Shields was loaned to Scottish First Division side Stranraer in the first few weeks of the 2005–06 season. On his return to Raydale Park, Shields played nine matches of Gretna's second successive title win, missing out on a winner's medal by one match. Shields was loaned out again at the start of the following season, this time to Stirling Albion, scoring nine goals in eighteen games, and although he played one match for Gretna on his return, it was to be his last before a January 2007 move to Ross County.

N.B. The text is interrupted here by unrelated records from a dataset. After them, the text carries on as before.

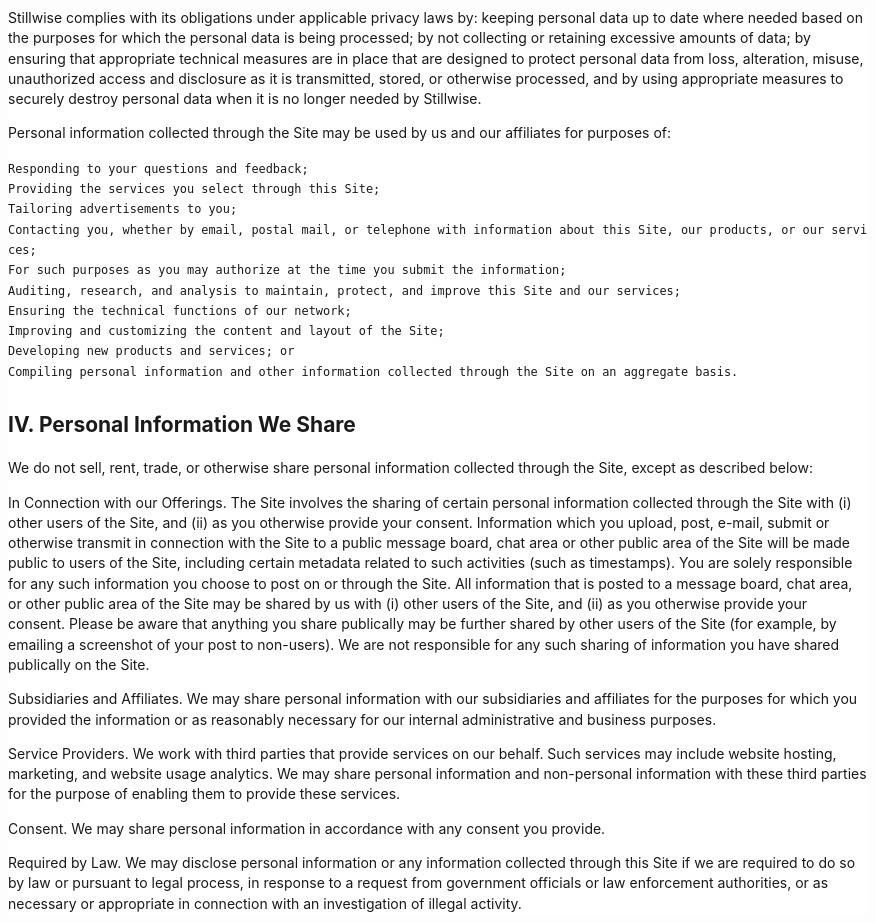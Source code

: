Stillwise complies with its obligations under applicable privacy laws by: keeping personal data up to date where needed based on the purposes for which the personal data is being processed; by not collecting or retaining excessive amounts of data; by ensuring that appropriate technical measures are in place that are designed to protect personal data from loss, alteration, misuse, unauthorized access and disclosure as it is transmitted, stored, or otherwise processed, and by using appropriate measures to securely destroy personal data when it is no longer needed by Stillwise.

Personal information collected through the Site may be used by us and our affiliates for purposes of:

    Responding to your questions and feedback;
    Providing the services you select through this Site;
    Tailoring advertisements to you;
    Contacting you, whether by email, postal mail, or telephone with information about this Site, our products, or our services;
    For such purposes as you may authorize at the time you submit the information;
    Auditing, research, and analysis to maintain, protect, and improve this Site and our services;
    Ensuring the technical functions of our network;
    Improving and customizing the content and layout of the Site;
    Developing new products and services; or
    Compiling personal information and other information collected through the Site on an aggregate basis.

## IV. Personal Information We Share

We do not sell, rent, trade, or otherwise share personal information collected through the Site, except as described below:

In Connection with our Offerings. The Site involves the sharing of certain personal information collected through the Site with (i) other users of the Site, and (ii) as you otherwise provide your consent. Information which you upload, post, e-mail, submit or otherwise transmit in connection with the Site to a public message board, chat area or other public area of the Site will be made public to users of the Site, including certain metadata related to such activities (such as timestamps). You are solely responsible for any such information you choose to post on or through the Site. All information that is posted to a message board, chat area, or other public area of the Site may be shared by us with (i) other users of the Site, and (ii) as you otherwise provide your consent. Please be aware that anything you share publically may be further shared by other users of the Site (for example, by emailing a screenshot of your post to non-users). We are not responsible for any such sharing of information you have shared publically on the Site.

Subsidiaries and Affiliates. We may share personal information with our subsidiaries and affiliates for the purposes for which you provided the information or as reasonably necessary for our internal administrative and business purposes.

Service Providers. We work with third parties that provide services on our behalf. Such services may include website hosting, marketing, and website usage analytics. We may share personal information and non-personal information with these third parties for the purpose of enabling them to provide these services.

Consent. We may share personal information in accordance with any consent you provide.

Required by Law. We may disclose personal information or any information collected through this Site if we are required to do so by law or pursuant to legal process, in response to a request from government officials or law enforcement authorities, or as necessary or appropriate in connection with an investigation of illegal activity.
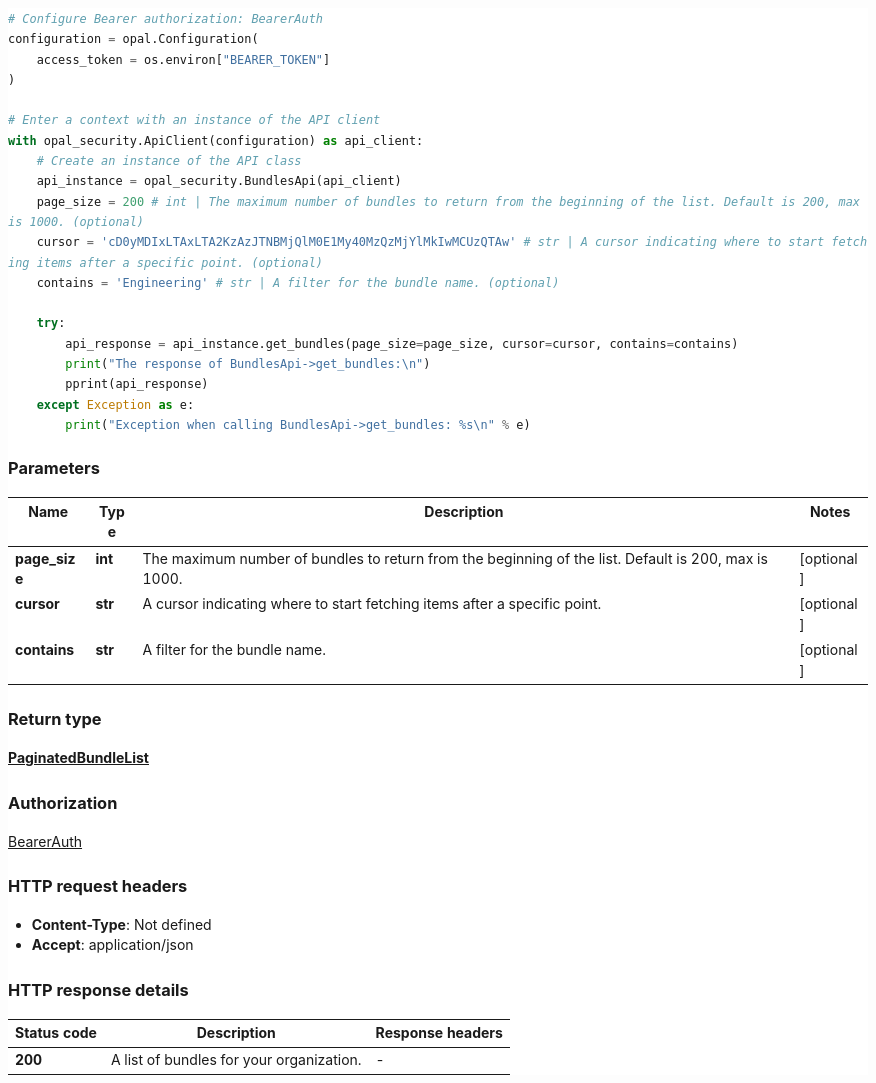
 ```python
# Configure Bearer authorization: BearerAuth
configuration = opal.Configuration(
    access_token = os.environ["BEARER_TOKEN"]
)

# Enter a context with an instance of the API client
with opal_security.ApiClient(configuration) as api_client:
    # Create an instance of the API class
    api_instance = opal_security.BundlesApi(api_client)
    page_size = 200 # int | The maximum number of bundles to return from the beginning of the list. Default is 200, max is 1000. (optional)
    cursor = 'cD0yMDIxLTAxLTA2KzAzJTNBMjQlM0E1My40MzQzMjYlMkIwMCUzQTAw' # str | A cursor indicating where to start fetching items after a specific point. (optional)
    contains = 'Engineering' # str | A filter for the bundle name. (optional)

    try:
        api_response = api_instance.get_bundles(page_size=page_size, cursor=cursor, contains=contains)
        print("The response of BundlesApi->get_bundles:\n")
        pprint(api_response)
    except Exception as e:
        print("Exception when calling BundlesApi->get_bundles: %s\n" % e)
```



### Parameters


Name | Type | Description  | Notes
------------- | ------------- | ------------- | -------------
 **page_size** | **int**| The maximum number of bundles to return from the beginning of the list. Default is 200, max is 1000. | [optional] 
 **cursor** | **str**| A cursor indicating where to start fetching items after a specific point. | [optional] 
 **contains** | **str**| A filter for the bundle name. | [optional] 

### Return type

[**PaginatedBundleList**](PaginatedBundleList.md)

### Authorization

[BearerAuth](../README.md#BearerAuth)

### HTTP request headers

 - **Content-Type**: Not defined
 - **Accept**: application/json

### HTTP response details

| Status code | Description | Response headers |
|-------------|-------------|------------------|
**200** | A list of bundles for your organization. |  -  |
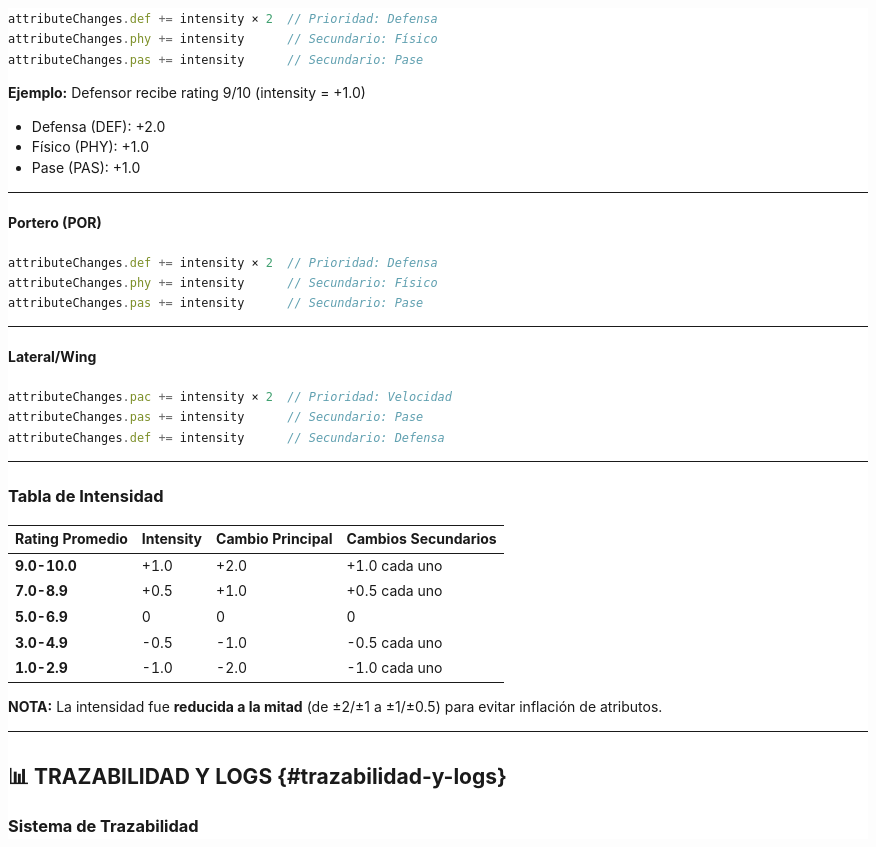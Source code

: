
 ```javascript
attributeChanges.def += intensity × 2  // Prioridad: Defensa
attributeChanges.phy += intensity      // Secundario: Físico
attributeChanges.pas += intensity      // Secundario: Pase
```

**Ejemplo:** Defensor recibe rating 9/10 (intensity = +1.0)
- Defensa (DEF): +2.0
- Físico (PHY): +1.0
- Pase (PAS): +1.0

---

#### **Portero (POR)**

```javascript
attributeChanges.def += intensity × 2  // Prioridad: Defensa
attributeChanges.phy += intensity      // Secundario: Físico
attributeChanges.pas += intensity      // Secundario: Pase
```

---

#### **Lateral/Wing**

```javascript
attributeChanges.pac += intensity × 2  // Prioridad: Velocidad
attributeChanges.pas += intensity      // Secundario: Pase
attributeChanges.def += intensity      // Secundario: Defensa
```

---

### **Tabla de Intensidad**

| Rating Promedio | Intensity | Cambio Principal | Cambios Secundarios |
|-----------------|-----------|------------------|---------------------|
| **9.0-10.0** | +1.0 | +2.0 | +1.0 cada uno |
| **7.0-8.9** | +0.5 | +1.0 | +0.5 cada uno |
| **5.0-6.9** | 0 | 0 | 0 |
| **3.0-4.9** | -0.5 | -1.0 | -0.5 cada uno |
| **1.0-2.9** | -1.0 | -2.0 | -1.0 cada uno |

**NOTA:** La intensidad fue **reducida a la mitad** (de ±2/±1 a ±1/±0.5) para evitar inflación de atributos.

---

## 📊 **TRAZABILIDAD Y LOGS** {#trazabilidad-y-logs}

### **Sistema de Trazabilidad**

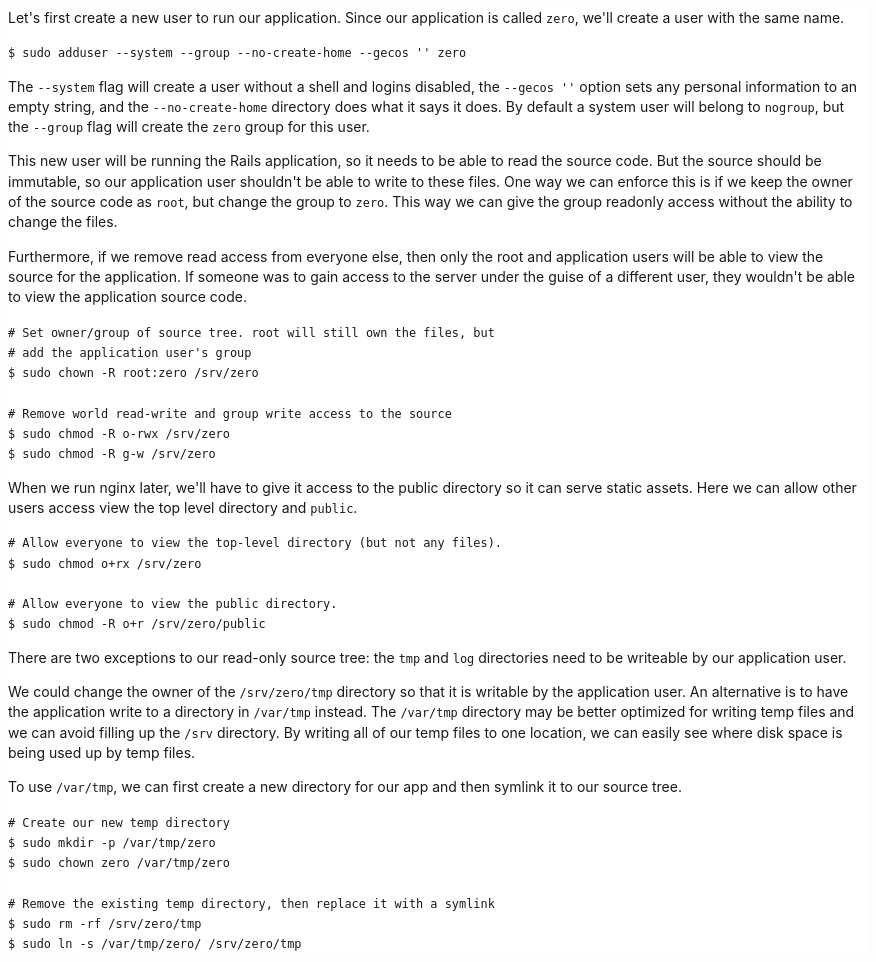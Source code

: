Let's first create a new user to run our application. Since our application is called `zero`, we'll create a user with the same name.

```
$ sudo adduser --system --group --no-create-home --gecos '' zero
```

The `--system` flag will create a user without a shell and logins disabled, the `--gecos ''` option sets any personal information to an empty string, and the `--no-create-home` directory does what it says it does. By default a system user will belong to `nogroup`, but the `--group` flag will create the `zero` group for this user.

This new user will be running the Rails application, so it needs to be able to read the source code. But the source should be immutable, so our application user shouldn't be able to write to these files. One way we can enforce this is if we keep the owner of the source code as `root`, but change the group to `zero`. This way we can give the group readonly access without the ability to change the files.

Furthermore, if we remove read access from everyone else, then only the root and application users will be able to view the source for the application. If someone was to gain access to the server under the guise of a different user, they wouldn't be able to view the application source code.

```
# Set owner/group of source tree. root will still own the files, but
# add the application user's group
$ sudo chown -R root:zero /srv/zero

# Remove world read-write and group write access to the source
$ sudo chmod -R o-rwx /srv/zero
$ sudo chmod -R g-w /srv/zero
```

When we run nginx later, we'll have to give it access to the public directory so it can serve static assets. Here we can allow other users access view the top level directory and `public`.

```
# Allow everyone to view the top-level directory (but not any files).
$ sudo chmod o+rx /srv/zero

# Allow everyone to view the public directory.
$ sudo chmod -R o+r /srv/zero/public
```

There are two exceptions to our read-only source tree: the `tmp` and `log` directories need to be writeable by our application user.

We could change the owner of the `/srv/zero/tmp` directory so that it is writable by the application user. An alternative is to have the application write to a directory in `/var/tmp` instead. The `/var/tmp` directory may be better optimized for writing temp files and we can avoid filling up the `/srv` directory. By writing all of our temp files to one location, we can easily see where disk space is being used up by temp files.

To use `/var/tmp`, we can first create a new directory for our app and then symlink it to our source tree.

```
# Create our new temp directory
$ sudo mkdir -p /var/tmp/zero
$ sudo chown zero /var/tmp/zero

# Remove the existing temp directory, then replace it with a symlink
$ sudo rm -rf /srv/zero/tmp
$ sudo ln -s /var/tmp/zero/ /srv/zero/tmp
```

===Ross County, East Fife & Raith===
Shields spent two and half years in Dingwall winning the Scottish Second Division, scoring fourteen goals in thirty-six appearances. In September 2008, Shields made East Fife his eleventh club when he joined on loan for the rest of the year, failing to score in ten appearances for the Methil side. On 19 February 2010 after being a free agent he re-signed for Raith Rovers.

===Malta===
Shields signed for Hamrun Spartans in the Maltese Premier League in August 2010, spending two seasons with the side and scoring eighteen goals in twenty-eight games. Shields then signed for Xewkija Tigers in the Gozo First Division. In his first season with the club Shields scored eighteen goals, finishing as the side top scorer. His second season with The Tigers ended in a similar fashion to the first, with Shields again scoring eighteen goals in eighteen matches. In his final season with Xewkija, Shields helped the club win their seventh league title, scoring in a match against Kerċem Ajax.

===Return to Scotland===
After five years in Malta, Shields returned to Scotland signing for Scottish League One side Brechin City for a second time. Shields lasted only six months in his homeland, leaving the club in January 2016 to return to Malta for personal reasons, making his final appearance in a league match against Stenhousemuir which was abandoned after 45 minutes. Shields made 9 appearances for the city, scoring 2 goals.

==Statistics==

| Club performance |  |  | League |  | Cup |  | League Cup |  | Total |  |
| Season | Club | League | Apps | Goals | Apps | Goals | Apps | Goals | Apps | Goals |
| Scotland |  |  | League |  | Scottish Cup |  | League Cup |  | Total |  |
| 1999–00 | Raith Rovers | Scottish First Division | 1 | 0 | - |  | - |  | 1 | 0 |
| 2000–01 | 7 | 1 | - |  | 1 | 0 | 8 | 1 |
| England |  |  | League |  | FA Cup |  | League Cup |  | Total |  |
| 2000–01 | Sunderland | Premier League | - |  | - |  | - |  | 0 | 0 |
| 2001–02 | - |  | - |  | - |  | 0 | 0 |
| Scarborough (loan) | Conference | 9 | 2 | - |  | - |  | 9 | 2 |
| 2002–03 | Sunderland | Premier League | - |  | - |  | - |  | 0 | 0 |
| Doncaster Rovers (loan) | Conference | 4 | 0 | - |  | - |  | 4 | 0 |
| Scotland |  |  | League |  | Scottish Cup |  | League Cup |  | Total |  |
| 2002–03 | Raith Rovers | Scottish Second Division | 13 | 2 | - |  | - |  | 13 | 2 |
| 2003–04 | Brechin City | Scottish First Division | 2 | 0 | - |  | - |  | 2 | 0 |
| Cowdenbeath (loan) | Scottish Third Division | 31 | 12 | 3 | 3 | 2 | 0 | 36 | 15 |
| 2004–05 | Cowdenbeath | 18 | 8 | 1 | 0 | 1 | 0 | 20 | 8 |
| Gretna | 3 | 0 | - |  | - |  | 3 | 0 |
| 2005–06 | Scottish Second Division | 9 | 3 | 3 | 0 | - |  | 12 | 3 |
| Stranraer (loan) | Scottish First Division | 10 | 1 | - |  | 1 | 0 | 11 | 1 |
| 2006–07 | Stirling Albion (loan) | Scottish Second Division | 17 | 8 | 1 | 1 | 1 | 0 | 19 | 9 |
| Ross County | Scottish First Division | 14 | 0 | - |  | - |  | 14 | 0 |
| 2007–08 | Scottish Second Division | 22 | 14 | 3 | 3 | 1 | 0 | 26 | 8 |
| 2008–09 | Scottish First Division | 1 | 0 | - |  | - |  | 1 | 0 |
| East Fife | Scottish Second Division | 9 | 0 | 1 | 0 | - |  | 10 | 0 |
| 2009–10 | Raith Rovers | Scottish First Division | 9 | 0 | 1 | 0 | - |  | 10 | 0 |
| 2015–16 | Brechin City | Scottish League One | 8 | 2 | 0 | 0 | 1 | 0 | 9 | 2 |
| Career total |  |  | 188 | 44 | 13 | 7 | 8 | 0 | 236 | 88 |

==Personal life==
His younger brother is Jay Shields, who is also a footballer.